AIM OF THE EXERCISE: Go through the listing below. Copy each line that has the string "name".

INFORMATION GIVEN:
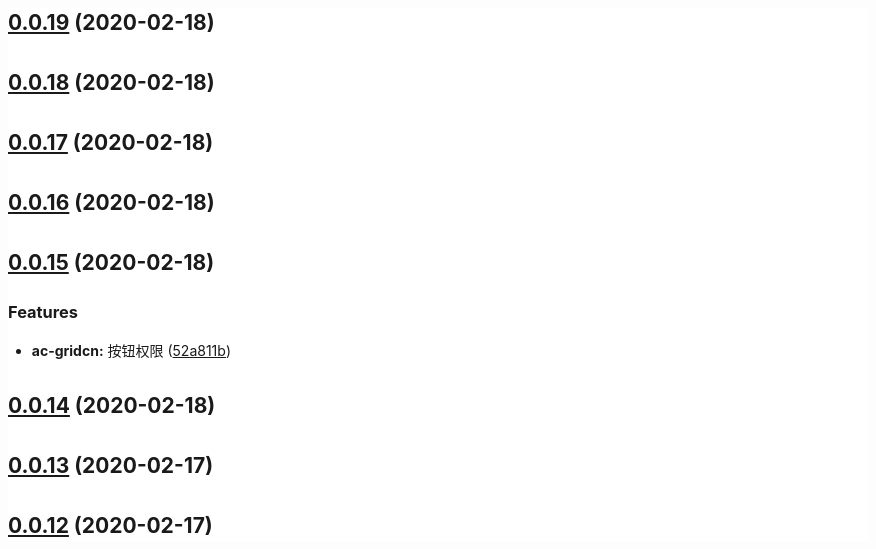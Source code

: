 

<a name="0.0.19"></a>
## [0.0.19](https://github.com/tinper-bee/ac-gridcn/compare/v0.0.18...v0.0.19) (2020-02-18)



<a name="0.0.18"></a>
## [0.0.18](https://github.com/tinper-bee/ac-gridcn/compare/v0.0.17...v0.0.18) (2020-02-18)



<a name="0.0.17"></a>
## [0.0.17](https://github.com/tinper-bee/ac-gridcn/compare/v0.0.16...v0.0.17) (2020-02-18)



<a name="0.0.16"></a>
## [0.0.16](https://github.com/tinper-bee/ac-gridcn/compare/v0.0.15...v0.0.16) (2020-02-18)



<a name="0.0.15"></a>
## [0.0.15](https://github.com/tinper-bee/ac-gridcn/compare/v0.0.14...v0.0.15) (2020-02-18)


### Features

* **ac-gridcn:** 按钮权限 ([52a811b](https://github.com/tinper-bee/ac-gridcn/commit/52a811b))



<a name="0.0.14"></a>
## [0.0.14](https://github.com/tinper-bee/ac-gridcn/compare/v0.0.13...v0.0.14) (2020-02-18)



<a name="0.0.13"></a>
## [0.0.13](https://github.com/tinper-bee/ac-gridcn/compare/v0.0.12...v0.0.13) (2020-02-17)



<a name="0.0.12"></a>
## [0.0.12](https://github.com/tinper-bee/ac-gridcn/compare/v0.0.11...v0.0.12) (2020-02-17)

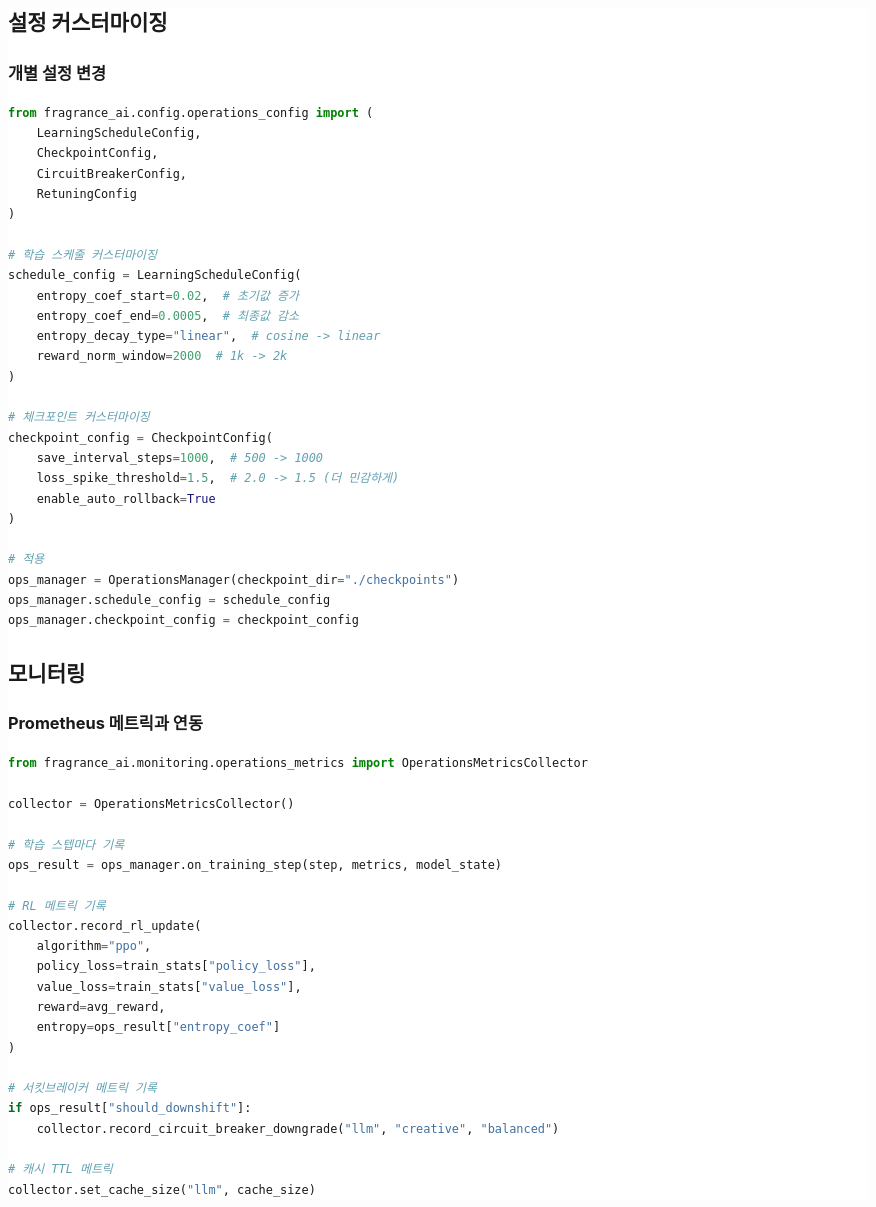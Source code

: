 
## 설정 커스터마이징

### 개별 설정 변경

```python
from fragrance_ai.config.operations_config import (
    LearningScheduleConfig,
    CheckpointConfig,
    CircuitBreakerConfig,
    RetuningConfig
)

# 학습 스케줄 커스터마이징
schedule_config = LearningScheduleConfig(
    entropy_coef_start=0.02,  # 초기값 증가
    entropy_coef_end=0.0005,  # 최종값 감소
    entropy_decay_type="linear",  # cosine -> linear
    reward_norm_window=2000  # 1k -> 2k
)

# 체크포인트 커스터마이징
checkpoint_config = CheckpointConfig(
    save_interval_steps=1000,  # 500 -> 1000
    loss_spike_threshold=1.5,  # 2.0 -> 1.5 (더 민감하게)
    enable_auto_rollback=True
)

# 적용
ops_manager = OperationsManager(checkpoint_dir="./checkpoints")
ops_manager.schedule_config = schedule_config
ops_manager.checkpoint_config = checkpoint_config
```


## 모니터링

### Prometheus 메트릭과 연동

```python
from fragrance_ai.monitoring.operations_metrics import OperationsMetricsCollector

collector = OperationsMetricsCollector()

# 학습 스텝마다 기록
ops_result = ops_manager.on_training_step(step, metrics, model_state)

# RL 메트릭 기록
collector.record_rl_update(
    algorithm="ppo",
    policy_loss=train_stats["policy_loss"],
    value_loss=train_stats["value_loss"],
    reward=avg_reward,
    entropy=ops_result["entropy_coef"]
)

# 서킷브레이커 메트릭 기록
if ops_result["should_downshift"]:
    collector.record_circuit_breaker_downgrade("llm", "creative", "balanced")

# 캐시 TTL 메트릭
collector.set_cache_size("llm", cache_size)
```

PROBLEM SOLUTION:
<a name="0.0.19"></a>
<a name="0.0.18"></a>
<a name="0.0.17"></a>
<a name="0.0.16"></a>
<a name="0.0.15"></a>
<a name="0.0.14"></a>
<a name="0.0.13"></a>
<a name="0.0.12"></a>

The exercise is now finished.